SL/R230: Strange electrical issues
Story on the car is that it was running/driving a few years ago until the transmission got stuck in neutral but shifter was in park and the car wouldn't start. I have already managed to disassemble the console to find that the shift linkage had come off at the pin held on with a clip.
I am going off of my relatives memory of what happened back then, but even if it was in neutral shouldn't it still have been able to be started? That gets me to where things aren't adding up.
-Shifter issue located, starter battery at almost 13 volts, I replaced the consumer battery that was dead, located the drivers CAN under the carpet and cleaned some corrosion, accessed and confirmed passenger floor pre-fuse and F52 fuses were good, accessed BCM and opened to
look for visible signs of anything and appeared normal, verified F33 fuses are good, pulled drivers side engine bay fuse box to inspect for corrosion and inside SAM and all looked good, EIS has the faint click when you first put key in and turns to all positions as well as my scanner shows
communication with key in all positions and start signal yes.
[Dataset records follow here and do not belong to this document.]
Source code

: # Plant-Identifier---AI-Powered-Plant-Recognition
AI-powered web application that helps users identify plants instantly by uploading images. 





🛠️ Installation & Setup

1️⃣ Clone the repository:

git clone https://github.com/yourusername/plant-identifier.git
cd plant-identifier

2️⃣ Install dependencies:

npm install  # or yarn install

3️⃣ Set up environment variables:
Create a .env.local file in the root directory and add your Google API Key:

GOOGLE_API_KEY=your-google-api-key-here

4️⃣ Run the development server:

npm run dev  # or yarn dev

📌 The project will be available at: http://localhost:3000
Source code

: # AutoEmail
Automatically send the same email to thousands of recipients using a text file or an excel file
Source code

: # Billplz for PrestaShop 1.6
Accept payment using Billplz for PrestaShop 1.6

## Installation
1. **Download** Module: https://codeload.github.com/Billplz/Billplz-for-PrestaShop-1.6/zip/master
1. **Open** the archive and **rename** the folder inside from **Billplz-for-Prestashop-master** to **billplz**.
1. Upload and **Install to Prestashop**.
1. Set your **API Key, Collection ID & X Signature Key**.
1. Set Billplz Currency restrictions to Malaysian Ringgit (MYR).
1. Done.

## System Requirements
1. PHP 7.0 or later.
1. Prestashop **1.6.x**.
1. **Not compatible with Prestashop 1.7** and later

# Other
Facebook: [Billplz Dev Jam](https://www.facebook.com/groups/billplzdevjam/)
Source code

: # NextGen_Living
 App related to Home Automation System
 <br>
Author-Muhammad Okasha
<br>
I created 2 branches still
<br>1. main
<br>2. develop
What's odd is that I make sure to connect the batteries in the correct order - starter battery first, and then consumer battery. No signs of life when only the starter battery is connected, and then as soon as I connect the consumer battery, the dash lights up like a Christmas tree even with no key in.
Nothing happens when I put the key in and turn to any of the positions, no brake release or power to normal things when an ignition would be on (ex. blinkers, windows, convertible top), so that started me down the research of either a steering lock or the EIS. Do these cars not have the steering lock like other Mercedes?
Is it possible I am getting the start signal on the EIS but something else is not communicating?
I apologize if this is a little scrambled! I have been searching and searching and seem to be getting nowhere.
Last edited by cdk4219; Sep 2, 2025 at 05:41 PM.
Even though I am getting the DA from the EIS, I pulled the cover off the starter relay and have nothing there even manually actuating the relay. I guess I can pull the ecu and open it to see if there is anything visibly wrong cause that is another part of the "handshake" for drive authorization if I am understanding correctly.
If ignition is turning, that is a good sign. Do locking and unlocking work?
If dashboard is a Christmas tree you likely have a wet and/or ruined PCB somewhere. Get that figured out and do not run power through anything wet.
Have you checked electronics in the boot? A leak back there can be bad too. If it smells musty, time to pull stuff out and look.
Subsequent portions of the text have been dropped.